Imagine your day as a studio potter. You, the potter, are the time keeper. (The clock, if you will.) And you are also the employee, keeping the work current. You are the owner, the manager and make no mistake, you're the manual labor. You're the designer and the quality inspector. You're the cleaning crew that comes in, sometimes after hours. You are the bookkeeper, the sales clerk and the shipping clerk. You're the publicity agent and the shopkeeper.

So there you were, on a hypothetical Monday, in sweats and sock feet at 10:30 a.m. Why didn't you punch the (also hypothetical) clock earlier? Well, you had been at your studio photo booth setup in the laundry room till 10 PM Sunday, the night before, taking photos of the new pieces you just unloaded from the kiln. You were up again at 6 Monday morning measuring, weighing and writing descriptions and prices for the new pots, for your website.

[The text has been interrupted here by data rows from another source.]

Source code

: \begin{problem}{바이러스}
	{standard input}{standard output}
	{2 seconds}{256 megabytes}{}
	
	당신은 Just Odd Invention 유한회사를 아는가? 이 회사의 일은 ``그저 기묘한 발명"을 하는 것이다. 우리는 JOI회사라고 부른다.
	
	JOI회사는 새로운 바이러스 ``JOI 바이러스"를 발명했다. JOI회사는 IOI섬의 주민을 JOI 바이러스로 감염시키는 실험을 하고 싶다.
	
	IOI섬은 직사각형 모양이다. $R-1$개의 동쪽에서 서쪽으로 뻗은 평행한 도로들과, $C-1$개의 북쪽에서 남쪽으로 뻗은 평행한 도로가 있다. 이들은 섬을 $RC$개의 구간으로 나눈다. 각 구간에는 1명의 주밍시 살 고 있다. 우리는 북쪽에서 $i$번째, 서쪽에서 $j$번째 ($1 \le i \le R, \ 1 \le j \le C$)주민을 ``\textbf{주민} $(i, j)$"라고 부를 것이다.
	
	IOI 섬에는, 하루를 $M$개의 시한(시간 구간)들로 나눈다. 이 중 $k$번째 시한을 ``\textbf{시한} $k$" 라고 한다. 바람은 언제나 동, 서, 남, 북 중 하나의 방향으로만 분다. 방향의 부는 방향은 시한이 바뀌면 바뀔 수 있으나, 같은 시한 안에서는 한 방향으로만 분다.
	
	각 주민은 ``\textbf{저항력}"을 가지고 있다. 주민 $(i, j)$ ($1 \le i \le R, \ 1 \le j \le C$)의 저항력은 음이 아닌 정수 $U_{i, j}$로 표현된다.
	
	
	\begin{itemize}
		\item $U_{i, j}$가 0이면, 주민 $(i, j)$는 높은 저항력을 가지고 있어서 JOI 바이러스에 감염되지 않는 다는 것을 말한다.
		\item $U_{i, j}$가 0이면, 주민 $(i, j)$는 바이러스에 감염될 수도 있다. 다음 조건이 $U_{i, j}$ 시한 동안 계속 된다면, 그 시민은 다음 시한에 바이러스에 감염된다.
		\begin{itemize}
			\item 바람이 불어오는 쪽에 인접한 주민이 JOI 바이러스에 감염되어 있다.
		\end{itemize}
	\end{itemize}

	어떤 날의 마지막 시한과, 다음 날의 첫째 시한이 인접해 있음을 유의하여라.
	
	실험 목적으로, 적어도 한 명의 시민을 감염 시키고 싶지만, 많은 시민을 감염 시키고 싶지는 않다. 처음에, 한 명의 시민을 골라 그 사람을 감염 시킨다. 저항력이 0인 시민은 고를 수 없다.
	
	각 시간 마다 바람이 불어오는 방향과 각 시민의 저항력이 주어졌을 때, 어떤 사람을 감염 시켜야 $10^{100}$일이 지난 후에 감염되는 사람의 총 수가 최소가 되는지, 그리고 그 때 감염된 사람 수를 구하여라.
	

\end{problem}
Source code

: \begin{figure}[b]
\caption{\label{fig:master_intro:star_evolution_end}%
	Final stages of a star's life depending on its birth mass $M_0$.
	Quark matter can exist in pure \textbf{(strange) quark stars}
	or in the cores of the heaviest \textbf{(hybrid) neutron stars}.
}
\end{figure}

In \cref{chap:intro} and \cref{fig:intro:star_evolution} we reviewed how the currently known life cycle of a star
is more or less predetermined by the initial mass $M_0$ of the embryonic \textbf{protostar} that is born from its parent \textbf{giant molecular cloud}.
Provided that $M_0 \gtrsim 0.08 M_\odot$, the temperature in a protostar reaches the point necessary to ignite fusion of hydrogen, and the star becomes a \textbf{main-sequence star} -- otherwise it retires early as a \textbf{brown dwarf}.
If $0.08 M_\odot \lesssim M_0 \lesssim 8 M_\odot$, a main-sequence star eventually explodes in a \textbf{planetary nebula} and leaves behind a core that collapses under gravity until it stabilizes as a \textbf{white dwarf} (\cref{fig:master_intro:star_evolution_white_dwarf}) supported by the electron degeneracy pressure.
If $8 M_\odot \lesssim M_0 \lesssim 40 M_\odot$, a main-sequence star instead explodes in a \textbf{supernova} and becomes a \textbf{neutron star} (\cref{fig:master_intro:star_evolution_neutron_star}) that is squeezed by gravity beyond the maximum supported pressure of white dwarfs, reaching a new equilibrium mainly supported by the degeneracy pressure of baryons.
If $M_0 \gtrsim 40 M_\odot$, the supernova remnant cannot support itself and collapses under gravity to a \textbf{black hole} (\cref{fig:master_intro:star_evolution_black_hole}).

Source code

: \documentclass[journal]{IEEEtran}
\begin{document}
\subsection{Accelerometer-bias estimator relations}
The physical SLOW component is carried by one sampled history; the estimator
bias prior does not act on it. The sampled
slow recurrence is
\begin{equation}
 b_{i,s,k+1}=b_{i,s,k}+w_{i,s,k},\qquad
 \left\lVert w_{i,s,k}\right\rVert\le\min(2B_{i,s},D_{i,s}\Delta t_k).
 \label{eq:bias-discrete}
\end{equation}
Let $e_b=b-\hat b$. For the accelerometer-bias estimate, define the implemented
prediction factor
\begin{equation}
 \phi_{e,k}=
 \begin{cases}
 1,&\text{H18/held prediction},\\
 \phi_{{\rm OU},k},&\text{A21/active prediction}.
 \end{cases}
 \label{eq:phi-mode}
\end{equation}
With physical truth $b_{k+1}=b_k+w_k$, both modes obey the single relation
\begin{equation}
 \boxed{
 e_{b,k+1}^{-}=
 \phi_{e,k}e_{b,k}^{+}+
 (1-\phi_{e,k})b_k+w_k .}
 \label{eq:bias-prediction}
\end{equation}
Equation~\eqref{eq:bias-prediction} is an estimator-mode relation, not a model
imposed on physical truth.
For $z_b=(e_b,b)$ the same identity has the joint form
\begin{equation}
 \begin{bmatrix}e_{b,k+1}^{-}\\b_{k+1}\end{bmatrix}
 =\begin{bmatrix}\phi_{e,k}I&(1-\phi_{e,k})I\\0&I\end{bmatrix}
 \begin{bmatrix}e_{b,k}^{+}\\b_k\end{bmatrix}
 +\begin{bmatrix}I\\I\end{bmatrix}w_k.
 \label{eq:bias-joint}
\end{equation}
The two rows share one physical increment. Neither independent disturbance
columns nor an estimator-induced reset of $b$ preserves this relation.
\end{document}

Then you went to the gym, because being a potter is a beating on the body, and that body needs care to be strong. After the gym, groceries for the household because you are still chief cook and bottle washer there. Breakfast for you came late. It was already mid-morning on Monday, and you were not in the studio working yet. You were in those sweats and sock feet and had not changed to studio clothing. No- you needed to be at the computer, cropping the new batch of photos and adjusting the color to reflect reality. You added the photos and text to the website and the written data to a spreadsheet. By the time you were done, and wrote up a blog post and a Facebook post alerting people about the new pots, it was lunchtime and you had still not gotten into the studio. 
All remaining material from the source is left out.